What kind of private study did you undertake in addition to any educational programs?I picked up Photoshop whilst working in game development. It allowed me to familiarize myself to working digitally, though not directly applicable to VFX. At that point in time, a good knowledge of Photoshop was enough. It was a simpler time.
How did you start in the industry – what was your first job and how did you get it?
I had been working in games, but found it limiting. I saw an advert, asking for a digital painter for a project called ‘Walking With Dinosaurs’. It was a television series that the BBC were planning on creating. I had no idea what the role entailed, but I knew I had to work on it. At that point in time, Framestore were largely an advertising and compositing facility, so 3D VFX work was a new venture for them, and me.
I had a portfolio of photo real images, and some dinosaurs, so it was enough for Framestore to take the leap of faith and hire me.
What was the biggest thing you immediately had to learn in your first role?
I didn’t really know much about what VFX texture painting was, or much about the VFX pipeline, so it was in at the deep end. There were no other texture painters at Framestore, or even in London, I was the first dedicated to the role, so I had to formulate a technique from scratch, and do it quickly.
There was a period of experimentation, where I made my mistakes, learned what was possible, and not possible, and had to learn how to achieve the required task, (photo real textures for 40 animals, in 18 months, all on my own). If I had more knowledge at the time, I would have been terrified, but my inexperience meant I just got on with it.
Do you have any skills that make you stand out amongst your peers?
I think my art/illustration background was invaluable. I notice that VFX courses don’t focus on painting. They give a generalist overview of the entire process, which is good, but it doesn’t give focus. Having a solid artistic training as a base means I then just had to apply this to a VFX context. The art training is probably the most difficult and time consuming part, so anyone with those skills has the edge.

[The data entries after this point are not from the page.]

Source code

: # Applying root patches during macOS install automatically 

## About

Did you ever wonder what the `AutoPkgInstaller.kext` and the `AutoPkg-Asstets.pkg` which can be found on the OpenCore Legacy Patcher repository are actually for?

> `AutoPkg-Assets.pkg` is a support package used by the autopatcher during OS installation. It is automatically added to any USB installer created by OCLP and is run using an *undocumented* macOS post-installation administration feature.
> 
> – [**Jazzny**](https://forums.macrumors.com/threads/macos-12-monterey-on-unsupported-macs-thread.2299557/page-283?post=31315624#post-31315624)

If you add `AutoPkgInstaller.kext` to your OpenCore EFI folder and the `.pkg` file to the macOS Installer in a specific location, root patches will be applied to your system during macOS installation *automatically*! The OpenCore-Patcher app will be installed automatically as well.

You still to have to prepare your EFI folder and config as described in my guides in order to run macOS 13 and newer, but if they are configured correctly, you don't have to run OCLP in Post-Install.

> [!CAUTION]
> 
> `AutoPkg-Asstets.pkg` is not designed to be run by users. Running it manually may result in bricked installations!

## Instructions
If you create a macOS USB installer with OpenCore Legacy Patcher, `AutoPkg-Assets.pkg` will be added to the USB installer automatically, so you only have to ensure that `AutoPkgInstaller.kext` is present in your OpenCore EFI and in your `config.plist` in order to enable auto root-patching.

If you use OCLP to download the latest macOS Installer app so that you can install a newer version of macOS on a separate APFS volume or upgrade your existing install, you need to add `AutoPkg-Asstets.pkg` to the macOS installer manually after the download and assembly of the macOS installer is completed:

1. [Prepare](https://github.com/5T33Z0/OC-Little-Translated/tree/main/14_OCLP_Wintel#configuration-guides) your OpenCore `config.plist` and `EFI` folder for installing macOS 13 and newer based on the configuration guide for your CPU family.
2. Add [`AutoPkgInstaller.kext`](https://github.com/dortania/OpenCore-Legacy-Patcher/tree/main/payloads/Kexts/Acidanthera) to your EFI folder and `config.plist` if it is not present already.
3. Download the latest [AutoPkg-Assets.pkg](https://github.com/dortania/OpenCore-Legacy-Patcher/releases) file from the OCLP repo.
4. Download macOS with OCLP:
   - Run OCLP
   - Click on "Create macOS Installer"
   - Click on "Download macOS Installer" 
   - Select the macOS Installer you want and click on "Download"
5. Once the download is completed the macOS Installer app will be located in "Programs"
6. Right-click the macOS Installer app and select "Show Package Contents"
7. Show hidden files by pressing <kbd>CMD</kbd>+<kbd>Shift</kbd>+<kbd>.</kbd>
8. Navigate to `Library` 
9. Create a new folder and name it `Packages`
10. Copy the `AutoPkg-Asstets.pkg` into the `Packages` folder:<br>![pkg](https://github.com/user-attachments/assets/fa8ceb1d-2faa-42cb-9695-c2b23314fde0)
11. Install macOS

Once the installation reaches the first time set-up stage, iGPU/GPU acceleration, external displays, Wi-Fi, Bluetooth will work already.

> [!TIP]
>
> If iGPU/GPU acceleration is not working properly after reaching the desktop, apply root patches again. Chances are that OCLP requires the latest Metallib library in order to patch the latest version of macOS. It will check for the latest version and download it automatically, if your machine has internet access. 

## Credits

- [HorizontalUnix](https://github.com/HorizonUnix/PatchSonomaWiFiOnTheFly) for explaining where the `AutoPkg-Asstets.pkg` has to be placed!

How did you progress in your career – where there any skills that you had to learn to support your progress?
The art of texture painting has changed considerably over the years. Initially, I needed to paint in Photoshop, and work with a Technical Director who would project the images on to geometry. Then came various 3D paint packages, of variable quality, all of which made the task of texture painting more complete, but also more technical. Now we use Mari as the primary paint tool, Photoshop use is limited. Mari gives most of what you need for current VFX, multiple tiles, layering, shading/lighting, etc. The tasks that previously were split across different software, is now included in one. This was a long time coming, but I’m glad we now have Mari. The quality of expectation has also risen immensely, so you are asked to put more and more in to the work.

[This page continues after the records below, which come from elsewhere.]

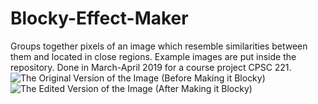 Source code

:# Blocky-Effect-Maker
Groups together pixels of an image which resemble similarities between them and located in close regions. Example images are put inside the repository. Done in March-April 2019 for a course project CPSC 221.
![The Original Version of the Image (Before Making it Blocky)](https://i.ibb.co/PmwC5Ys/PA3pic1.png)
![The Edited Version of the Image (After Making it Blocky)](https://i.ibb.co/1r2LXsV/output-PA3pic1.png)
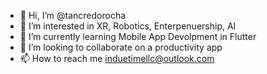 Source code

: - 👋 Hi, I’m @tancredorocha
- 👀 I’m interested in XR, Robotics, Enterpenuership, AI
- 🌱 I’m currently learning Mobile App Devolpment in Flutter
- 💞️ I’m looking to collaborate on a productivity app
- 📫 How to reach me induetimellc@outlook.com

<!---
tancredorocha/tancredorocha is a ✨ special ✨ repository because its `README.md` (this file) appears on your GitHub profile.
You can click the Preview link to take a look at your changes.
--->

It used to be the case that one 10k tile was enough, now we are expected to use much higher resolution, the level detail has exploded. Shading is now a bigger issue, that extra realism is expected, a texture painter needs to understand what the process entails, and how to achieve the results, teams are bigger, the level of co-operation is higher.
In retrospect, was there anything you would have done differently to get into the industry?

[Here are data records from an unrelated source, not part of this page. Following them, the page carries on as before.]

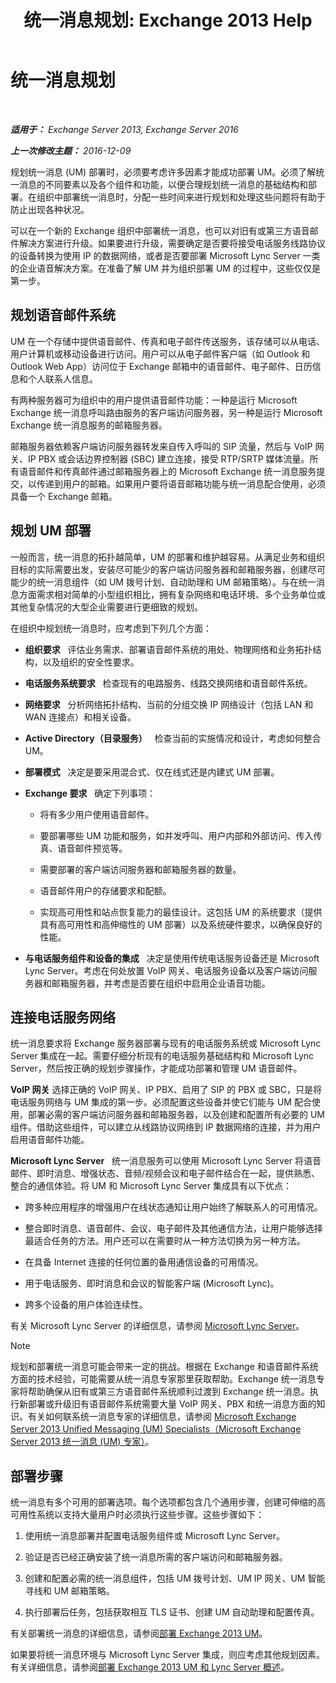 ﻿---
title: '统一消息规划: Exchange 2013 Help'
TOCTitle: 统一消息规划
ms:assetid: 942788b1-b19d-40b3-a52e-2e1fef8df3f9
ms:mtpsurl: https://technet.microsoft.com/zh-cn/library/JJ674306(v=EXCHG.150)
ms:contentKeyID: 50491050
ms.date: 01/11/2018
mtps_version: v=EXCHG.150
ms.translationtype: HT
---

# 统一消息规划

 

_**适用于：** Exchange Server 2013, Exchange Server 2016_

_**上一次修改主题：** 2016-12-09_

规划统一消息 (UM) 部署时，必须要考虑许多因素才能成功部署 UM。必须了解统一消息的不同要素以及各个组件和功能，以便合理规划统一消息的基础结构和部署。在组织中部署统一消息时，分配一些时间来进行规划和处理这些问题将有助于防止出现各种状况。

可以在一个新的 Exchange 组织中部署统一消息，也可以对旧有或第三方语音邮件解决方案进行升级。如果要进行升级，需要确定是否要将接受电话服务线路协议的设备转换为使用 IP 的数据网络，或者是否要部署 Microsoft Lync Server 一类的企业语音解决方案。在准备了解 UM 并为组织部署 UM 的过程中，这些仅仅是第一步。

## 规划语音邮件系统

UM 在一个存储中提供语音邮件、传真和电子邮件传送服务，该存储可以从电话、用户计算机或移动设备进行访问。用户可以从电子邮件客户端（如 Outlook 和 Outlook Web App）访问位于 Exchange 邮箱中的语音邮件、电子邮件、日历信息和个人联系人信息。

有两种服务器可为组织中的用户提供语音邮件功能：一种是运行 Microsoft Exchange 统一消息呼叫路由服务的客户端访问服务器，另一种是运行 Microsoft Exchange 统一消息服务的邮箱服务器。

邮箱服务器依赖客户端访问服务器转发来自传入呼叫的 SIP 流量，然后与 VoIP 网关、IP PBX 或会话边界控制器 (SBC) 建立连接，接受 RTP/SRTP 媒体流量。所有语音邮件和传真邮件通过邮箱服务器上的 Microsoft Exchange 统一消息服务提交，以传递到用户的邮箱。如果用户要将语音邮箱功能与统一消息配合使用，必须具备一个 Exchange 邮箱。

## 规划 UM 部署

一般而言，统一消息的拓扑越简单，UM 的部署和维护越容易。从满足业务和组织目标的实际需要出发，安装尽可能少的客户端访问服务器和邮箱服务器，创建尽可能少的统一消息组件（如 UM 拨号计划、自动助理和 UM 邮箱策略）。与在统一消息方面需求相对简单的小型组织相比，拥有复杂网络和电话环境、多个业务单位或其他复杂情况的大型企业需要进行更细致的规划。

在组织中规划统一消息时，应考虑到下列几个方面：

  - **组织要求**   评估业务需求、部署语音邮件系统的用处、物理网络和业务拓扑结构，以及组织的安全性要求。

  - **电话服务系统要求**   检查现有的电路服务、线路交换网络和语音邮件系统。

  - **网络要求**   分析网络拓扑结构、当前的分组交换 IP 网络设计（包括 LAN 和 WAN 连接点）和相关设备。

  - **Active Directory（目录服务）**   检查当前的实施情况和设计，考虑如何整合 UM。

  - **部署模式**   决定是要采用混合式、仅在线式还是内建式 UM 部署。

  - **Exchange 要求**   确定下列事项：
    
      - 将有多少用户使用语音邮件。
    
      - 要部署哪些 UM 功能和服务，如并发呼叫、用户内部和外部访问、传入传真、语音邮件预览等。
    
      - 需要部署的客户端访问服务器和邮箱服务器的数量。
    
      - 语音邮件用户的存储要求和配额。
    
      - 实现高可用性和站点恢复能力的最佳设计。这包括 UM 的系统要求（提供具有高可用性和高伸缩性的 UM 部署）以及系统硬件要求，以确保良好的性能。

  - **与电话服务组件和设备的集成**   决定是使用传统电话服务设备还是 Microsoft Lync Server。考虑在何处放置 VoIP 网关、电话服务设备以及客户端访问服务器和邮箱服务器，并考虑是否要在组织中启用企业语音功能。

## 连接电话服务网络

统一消息要求将 Exchange 服务器部署与现有的电话服务系统或 Microsoft Lync Server 集成在一起。需要仔细分析现有的电话服务基础结构和 Microsoft Lync Server，然后按正确的规划步骤操作，才能成功部署和管理 UM 语音邮件。

**VoIP 网关** 选择正确的 VoIP 网关、IP PBX、启用了 SIP 的 PBX 或 SBC，只是将电话服务网络与 UM 集成的第一步。必须配置这些设备并使它们能与 UM 配合使用，部署必需的客户端访问服务器和邮箱服务器，以及创建和配置所有必要的 UM 组件。借助这些组件，可以建立从线路协议网络到 IP 数据网络的连接，并为用户启用语音邮件功能。

**Microsoft Lync Server**   统一消息服务可以使用 Microsoft Lync Server 将语音邮件、即时消息、增强状态、音频/视频会议和电子邮件结合在一起，提供熟悉、整合的通信体验。将 UM 和 Microsoft Lync Server 集成具有以下优点：

  - 跨多种应用程序的增强用户在线状态通知让用户始终了解联系人的可用情况。

  - 整合即时消息、语音邮件、会议、电子邮件及其他通信方法，让用户能够选择最适合任务的方法。用户还可以在需要时从一种方法切换为另一种方法。

  - 在具备 Internet 连接的任何位置的备用通信设备的可用情况。

  - 用于电话服务、即时消息和会议的智能客户端 (Microsoft Lync)。

  - 跨多个设备的用户体验连续性。

有关 Microsoft Lync Server 的详细信息，请参阅 [Microsoft Lync Server](https://go.microsoft.com/fwlink/p/?linkid=265752)。

> [!NOTE]
> 规划和部署统一消息可能会带来一定的挑战。根据在 Exchange 和语音邮件系统方面的技术经验，可能需要从统一消息专家那里获取帮助。Exchange 统一消息专家将帮助确保从旧有或第三方语音邮件系统顺利过渡到 Exchange 统一消息。执行新部署或升级旧有语音邮件系统需要大量 VoIP 网关、PBX 和统一消息方面的知识。有关如何联系统一消息专家的详细信息，请参阅 <a href="http://go.microsoft.com/fwlink/p/?linkid=262708">Microsoft Exchange Server 2013 Unified Messaging (UM) Specialists（Microsoft Exchange Server 2013 统一消息 (UM) 专家）</a>。


## 部署步骤

统一消息有多个可用的部署选项。每个选项都包含几个通用步骤，创建可伸缩的高可用性系统以支持大量用户时必须执行这些步骤。这些步骤如下：

1.  使用统一消息部署并配置电话服务组件或 Microsoft Lync Server。

2.  验证是否已经正确安装了统一消息所需的客户端访问和邮箱服务器。

3.  创建和配置必需的统一消息组件，包括 UM 拨号计划、UM IP 网关、UM 智能寻线和 UM 邮箱策略。

4.  执行部署后任务，包括获取相互 TLS 证书、创建 UM 自动助理和配置传真。

有关部署统一消息的详细信息，请参阅[部署 Exchange 2013 UM](deploy-exchange-2013-um-exchange-2013-help.md)。

如果要将统一消息环境与 Microsoft Lync Server 集成，则应考虑其他规划因素。有关详细信息，请参阅[部署 Exchange 2013 UM 和 Lync Server 概述](deploying-exchange-2013-um-and-lync-server-overview-exchange-2013-help.md)。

I would have tried to get in earlier. My timing was good, I was in the right place at the right time, but I could have explored digital more thoroughly in the early days. Now that sounds odd, as everyone is working digitally from the start of their training, even my kids are using computers, but in the 1990’s it was still a new thing. No one knew where it would lead.
What are the top three things that you suggest anyone wanting to get into the industry learns?
1. Learn to paint and draw. Everything hinges on those skills.
2. Familiarize yourself with the methodology of VFX studios, what is the pipeline, and how would you fit in to that?
3. Be prepared to start at the bottom, and learn fast. No one comes in fully formed, it takes a long time to progress.